ぱこん!

水無月龍那

1.二人の穏やかな日常

 叶臣かなおみ雛果ひなかは、過疎で無くなった村から東京に引っ越してきた。もうすぐ高校2年生になる。

 彼女には両親がいないため、保護者がわりの大学生、畢ヶ間ひつがまあとりが住むアパートの隣室に住んでいる。


 畢ヶ間ひつがまあとりは、民俗学を専攻する大学2年生。高校入学を機に親元を離れ、一人暮らしをしている。一介の男子大学生である彼が、雛果の隣人だけでなく保護者までやっているのは、両親に頼まれたからだ。

 

 二人は同じアパートの隣同士。別々の部屋に住んではいるが、食事はあとりの部屋で食べることにしている。特に朝食は、必ず一緒に。

 そして、出かける前に必ずこの言葉を交わす。


「あとりくん。私、普通に見える?」

「もちろん」

「雛果、僕は普通に笑えてる?」

「ちょっと目が死んでるかな――うん、そうそう。大丈夫」


 学校へ通って、バイトをしたり遊んだりして。夕飯を食べながら、その日にあったことを楽しく話したりする。

 そんな二人はお互いに、こう思っている。


 彼には/彼女には。

 今らしく普通に生きてほしい。


 □ ■ □


 ある日、テレビで地図から消えた村の話をしていた。

 よくあるゴールデンタイムのバラエティだ。未確認生物や秘境の噂などを面白おかしく紹介するようなやつ。

 紹介されていたその村は、何年も前に廃村になり、今では自然に埋もれてしまっているという。テレビでよく見る芸人が山をかき分け、村の痕跡を探していた。
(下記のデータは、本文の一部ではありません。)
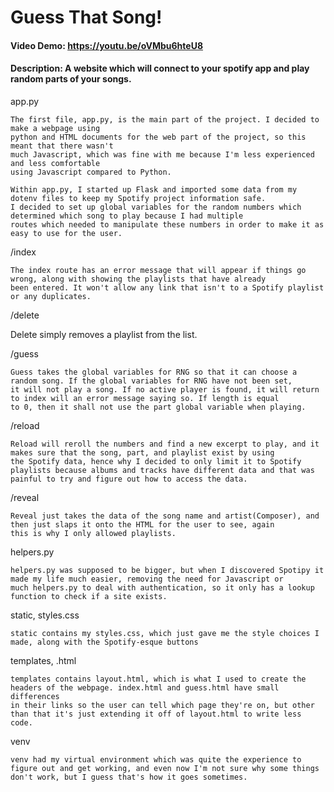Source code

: # Guess That Song!
#### Video Demo:  <https://youtu.be/oVMbu6hteU8>
#### Description: A website which will connect to your spotify app and play random parts of your songs.

app.py

    The first file, app.py, is the main part of the project. I decided to make a webpage using
    python and HTML documents for the web part of the project, so this meant that there wasn't
    much Javascript, which was fine with me because I'm less experienced and less comfortable
    using Javascript compared to Python.

    Within app.py, I started up Flask and imported some data from my dotenv files to keep my Spotify project information safe.
    I decided to set up global variables for the random numbers which determined which song to play because I had multiple
    routes which needed to manipulate these numbers in order to make it as easy to use for the user.

/index

    The index route has an error message that will appear if things go wrong, along with showing the playlists that have already
    been entered. It won't allow any link that isn't to a Spotify playlist or any duplicates.

/delete

   Delete simply removes a playlist from the list.

/guess

    Guess takes the global variables for RNG so that it can choose a random song. If the global variables for RNG have not been set,
    it will not play a song. If no active player is found, it will return to index will an error message saying so. If length is equal
    to 0, then it shall not use the part global variable when playing.

/reload

    Reload will reroll the numbers and find a new excerpt to play, and it makes sure that the song, part, and playlist exist by using
    the Spotify data, hence why I decided to only limit it to Spotify playlists because albums and tracks have different data and that was
    painful to try and figure out how to access the data.

/reveal  

    Reveal just takes the data of the song name and artist(Composer), and then just slaps it onto the HTML for the user to see, again
    this is why I only allowed playlists.

helpers.py

    helpers.py was supposed to be bigger, but when I discovered Spotipy it made my life much easier, removing the need for Javascript or
    much helpers.py to deal with authentication, so it only has a lookup function to check if a site exists.

static, styles.css

    static contains my styles.css, which just gave me the style choices I made, along with the Spotify-esque buttons

templates, .html

    templates contains layout.html, which is what I used to create the headers of the webpage. index.html and guess.html have small differences
    in their links so the user can tell which page they're on, but other than that it's just extending it off of layout.html to write less code.

venv

    venv had my virtual environment which was quite the experience to figure out and get working, and even now I'm not sure why some things
    don't work, but I guess that's how it goes sometimes.
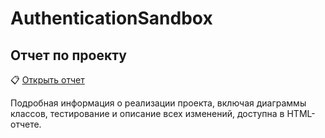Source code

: # AuthenticationSandbox

## Отчет по проекту

📋 [Открыть отчет](https://victor-ochenin.github.io/AuthenticationSandbox/)

Подробная информация о реализации проекта, включая диаграммы классов, тестирование и описание всех изменений, доступна в HTML-отчете.
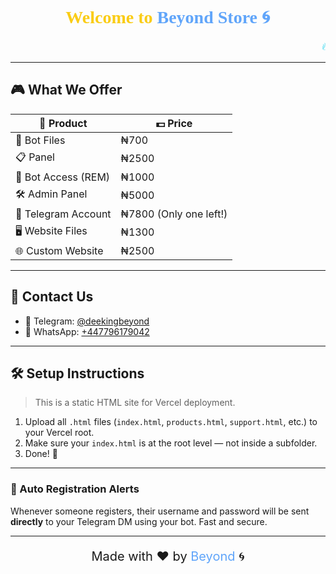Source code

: <!-- README.md -->

<h1 align="center" style="font-family: 'Comic Sans MS', cursive; color: #facc15;">
  🌟 Welcome to <span style="color:#60a5fa;">Beyond Store 🌀</span> 🌟
</h1>

<p align="center">
  <marquee behavior="scroll" direction="left" scrollamount="10" style="color:#22d3ee; font-family: 'Comic Sans MS', cursive; font-size: 18px;">
    🔥 Premium Bots • Panels • Telegram Accounts • Website Files • Custom Sites • and More! 🔥
  </marquee>
</p>

---

## 🎮 What We Offer

| 🛒 Product | 💵 Price |
|-----------|---------|
| 🤖 Bot Files | ₦700 |
| 📋 Panel | ₦2500 |
| 🔐 Bot Access (REM) | ₦1000 |
| 🛠️ Admin Panel | ₦5000 |
| 👤 Telegram Account | ₦7800 (Only one left!) |
| 🖥️ Website Files | ₦1300 |
| 🌐 Custom Website | ₦2500 |

---

## 📩 Contact Us

- 💬 Telegram: [@deekingbeyond](https://t.me/deekingbeyond)
- 📱 WhatsApp: [+447796179042](https://wa.me/447796179042)

---

## 🛠 Setup Instructions

> This is a static HTML site for Vercel deployment.

1. Upload all `.html` files (`index.html`, `products.html`, `support.html`, etc.) to your Vercel root.
2. Make sure your `index.html` is at the root level — not inside a subfolder.
3. Done! 🎉

---

### 🚀 Auto Registration Alerts

Whenever someone registers, their username and password will be sent **directly** to your Telegram DM using your bot. Fast and secure.

---

<p align="center" style="font-size: 20px;">
  Made with ❤️ by <span style="color:#60a5fa;">Beyond</span> 🌀
</p>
 それを見た雛果は、自分が居た村を思い出したらしい。おかずを飲み込んで、話を投げてきた。

「そういえば、あとりくん」

「うん?」

「村に死体があるらしいよ」

 村に死体がある。それだけ聞くとなんとも背筋が冷えそうな話だけど。彼女の言う村――兆蛇村ときだむらだって数年前に廃村になっている。もう誰も住んでいない。あっても廃墟と墓地。まあ、広義の死体はあるだろうけど。墓地をそう表現することはまずない。

「へえ。誰がそんなこと言ったの」

「綾ちゃん」

「ってことは、都市伝説的な話だね?」

「正解」

 兆蛇ときだは廃村になったけど、連絡を取り合っている人も居るという。「綾ちゃん」はその代表格で、雛果の話によく出てくる。

 都市伝説が大好きで、心霊スポットの話なんかもよくしている。訪れることもあるらしい。

 そんなことよくできるね、と呟いたことがある。民俗学を専攻しているから、僕もそういう話に触れることはあるけど。心霊スポットなんかはちょっと怖くて行けない。雛果はそれを綾ちゃんに話したらしく、「あの村の方が怖いから全然平気だよ」という返事をいただいたと教えてくれた。何がどう平気なのかは、聞く勇気がなかった。

「まあ、墓地は残ってるだろうしね」

 僕のコメントに、雛果は「そうだね」と頷いて白米を口に運ぶ。

「でね。来週の土曜日、東京に来るんだって」

「その話からどう「それでね」に繋がるのか分からないけど。会ってくるの?」

「そういう話になりそう、かな」

「良いんじゃない?」

 長く続く人間関係は大事だと思う。故郷がなくなって散り散りになったなら尚更だ。

 けど、雛果の表情は曇っているように見える。どうしたのだろうと味噌汁をすすっていると、彼女は不安げな目で僕を見た。

「ねえ。あとりくんも、一緒に行こう?」

 久しぶりとは言え、一人で誰かに会うのが不安なのだろう。

 雛果はそういうところがある。これまで同年代の子と接する機会が少なかったからか、学友とも話題が微妙に合わない時があると言う。普段会う人でもそうだから、しばらく会わなかった同郷の友人なんて、何を話せばいいのか分からないのかもしれない。

「付いて行ってやりたいのは山々だけど、その日はちょっと用事があるんだ」

「そっか……」

 彼女はしょんぼりした様子で視線を落とす。

「普段から連絡とってるんでしょ。綾ちゃんも君のこと、ちゃんと分かってるよ」

「私……普通にできるかな」

「大丈夫でしょう」

 不安げな雛果の背中をもう一押しする。

「むしろ、そういう場に僕が付いていくことの方が普通じゃないと思うよ?」

「そう。そっか」

「いいじゃないか。2人で楽しんでおいでよ」

 ね、と話を進めると、彼女は僕の言った「普通」を飲み込むようにして頷いた。